▶ [RECORD EXCERPTS]:
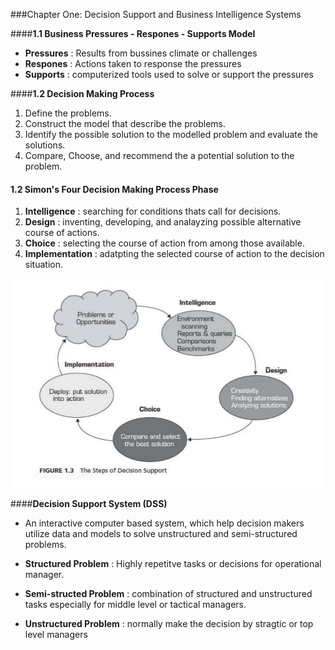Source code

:###Chapter One: Decision Support and Business Intelligence Systems

####**1.1 Business Pressures - Respones - Supports Model**

* **Pressures** : Results from bussines climate or challenges 
* **Respones** : Actions taken to response the pressures
* **Supports** : computerized tools used to solve or support the pressures

####**1.2 Decision Making Process**

1. Define the problems.
2. Construct the model that describe the problems.
3. Identify the possible solution to the modelled problem  and evaluate the solutions.
4. Compare, Choose, and recommend the a potential solution to the problem.

#### **1.2 Simon's Four Decision Making Process Phase**

1. **Intelligence** : searching for conditions thats call for decisions.
2. **Design** : inventing, developing, and analayzing possible alternative course of actions.
3. **Choice** : selecting the course of action from among those available.
4. **Implementation** : adatpting the selected course of action to the decision situation.

![Steps of Decision Support](ds.png)

####**Decision Support System (DSS)**
* An interactive computer based system, which help decision makers utilize data and models to solve unstructured and semi-structured problems.

* **Structured Problem** : Highly repetitve tasks or decisions for operational manager.
* **Semi-structed Problem** : combination of structured and unstructured tasks especially for middle level or tactical managers.
* **Unstructured Problem** : normally make the decision by stragtic or top level managers
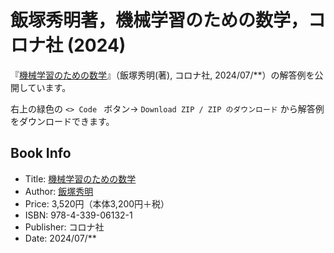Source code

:# 飯塚秀明著，機械学習のための数学，コロナ社 (2024)
『[機械学習のための数学](https://www.coronasha.co.jp/np/isbn/9784339061321/)』（飯塚秀明(著), コロナ社, 2024/07/**）の解答例を公開しています。 

右上の緑色の 
``
<> Code 
``
ボタン→
``
Download ZIP / ZIP のダウンロード
``
から解答例をダウンロードできます。

## Book Info
* Title: [機械学習のための数学](https://www.coronasha.co.jp/np/isbn/9784339061321/)
* Author: [飯塚秀明](https://iiduka.net/iiduka/default)
* Price: 3,520円（本体3,200円＋税）
* ISBN: 978-4-339-06132-1
* Publisher: コロナ社
* Date: 2024/07/**
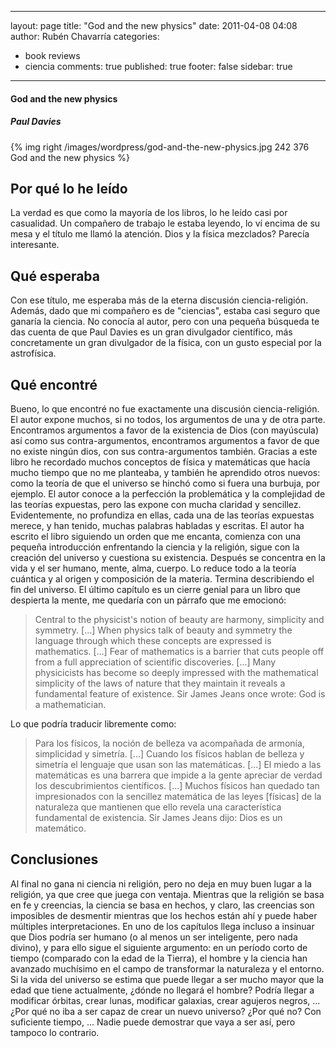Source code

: 
---
layout: page
title: "God and the new physics"
date: 2011-04-08 04:08
author: Rubén Chavarría
categories: 
- book reviews
- ciencia
comments: true
published: true
footer: false
sidebar: true
---

<h4>God and the new physics</h4>

<h5>Paul Davies</h5>

{% img right /images/wordpress/god-and-the-new-physics.jpg 242 376 God and the new physics %}

<h2>Por qué lo he leído</h2>


La verdad es que como la mayoría de los libros, lo he leído casi por casualidad. Un compañero de trabajo le estaba 
leyendo, lo ví encima de su mesa y el título me llamó la atención. Dios y la física mezclados? Parecía interesante.

<!-- more -->

<h2>Qué esperaba</h2>

Con ese título, me esperaba más de la eterna discusión ciencia-religión. Además, dado que mi compañero es de "ciencias", estaba casi seguro que ganaría la ciencia.
No conocía al autor, pero con una pequeña búsqueda te das cuenta de que Paul Davies es un gran divulgador científico, más concretamente un gran divulgador de la física, con un gusto especial por la astrofísica.
<h2>Qué encontré</h2>
Bueno, lo que encontré no fue exactamente una discusión ciencia-religión. El autor expone muchos, si no todos, los argumentos de una y de otra parte. Encontramos argumentos a favor de la existencia de Dios (con mayúscula) así como sus contra-argumentos, encontramos argumentos a favor de que no existe ningún dios, con sus contra-argumentos también.
Gracias a este libro he recordado muchos conceptos de física y matemáticas que hacía mucho tiempo que no me planteaba, y también he aprendido otros nuevos: como la teoría de que el universo se hinchó como si fuera una burbuja, por ejemplo.
El autor conoce a la perfección la problemática y la complejidad de las teorías expuestas, pero las expone con mucha claridad y sencillez. Evidentemente, no profundiza en ellas, cada una de las teorías expuestas merece, y han tenido, muchas palabras habladas y escritas.
El autor ha escrito el libro siguiendo un orden que me encanta, comienza con una pequeña introducción enfrentando la ciencia y la religión, sigue con la creación del universo y cuestiona su existencia. Después se concentra en la vida y el ser humano, mente, alma, cuerpo. Lo reduce todo a la teoría cuántica y al origen y composición de la materia. Termina describiendo el fin del universo.
El último capítulo es un cierre genial para un libro que despierta la mente, me quedaría con un párrafo que me emocionó:
<blockquote>Central to the physicist's notion of beauty are harmony, simplicity and symmetry. [...] When physics talk of beauty and symmetry the language through which these concepts are expressed is mathematics. [...] Fear of mathematics is a barrier that cuts people off from a full appreciation of scientific discoveries. [...] Many physicicists has become so deeply impressed with the mathematical simplicity of the laws of nature that they maintain it reveals a fundamental feature of existence. Sir James Jeans once wrote: God is a mathematician.</blockquote>
Lo que podría traducir libremente como:
<blockquote>Para los físicos, la noción de belleza va acompañada de armonía, simplicidad y simetría. [...] Cuando los físicos hablan de belleza y simetría el lenguaje que usan son las matemáticas. [...] El miedo a las matemáticas es una barrera que impide a la gente apreciar de verdad los descubrimientos científicos. [...] Muchos físicos han quedado tan impresionados con la sencillez matemática de las leyes [físicas] de la naturaleza que mantienen que ello revela una característica fundamental de existencia. Sir James Jeans dijo: Dios es un matemático.</blockquote>
<h2>Conclusiones</h2>
Al final no gana ni ciencia ni religión, pero no deja en muy buen lugar a la religión, ya que cree que juega con ventaja. Mientras que la religión se basa en fe y creencias, la ciencia se basa en hechos, y claro, las creencias son imposibles de desmentir mientras que los hechos están ahí y puede haber múltiples interpretaciones.
En uno de los capítulos llega incluso a insinuar que Dios podría ser humano (o al menos un ser inteligente, pero nada divino), y para ello sigue el siguiente argumento: en un período corto de tiempo (comparado con la edad de la Tierra), el hombre y la ciencia han avanzado muchísimo en el campo de transformar la naturaleza y el entorno. Si la vida del universo se estima que puede llegar a ser mucho mayor que la edad que tiene actualmente, ¿dónde no llegará el hombre? Podría llegar a modificar órbitas, crear lunas, modificar galaxias, crear agujeros negros, ... ¿Por qué no iba a ser capaz de crear un nuevo universo? ¿Por qué no? Con suficiente tiempo, ... Nadie puede demostrar que vaya a ser así, pero tampoco lo contrario.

▶ [WHAT IS NEEDED]:
Which lines of the entries above contain the word "tasks"? Copy each of them.

▶ [SOLUTION FOR THIS PROBLEM]:
* **Structured Problem** : Highly repetitve tasks or decisions for operational manager.
* **Semi-structed Problem** : combination of structured and unstructured tasks especially for middle level or tactical managers.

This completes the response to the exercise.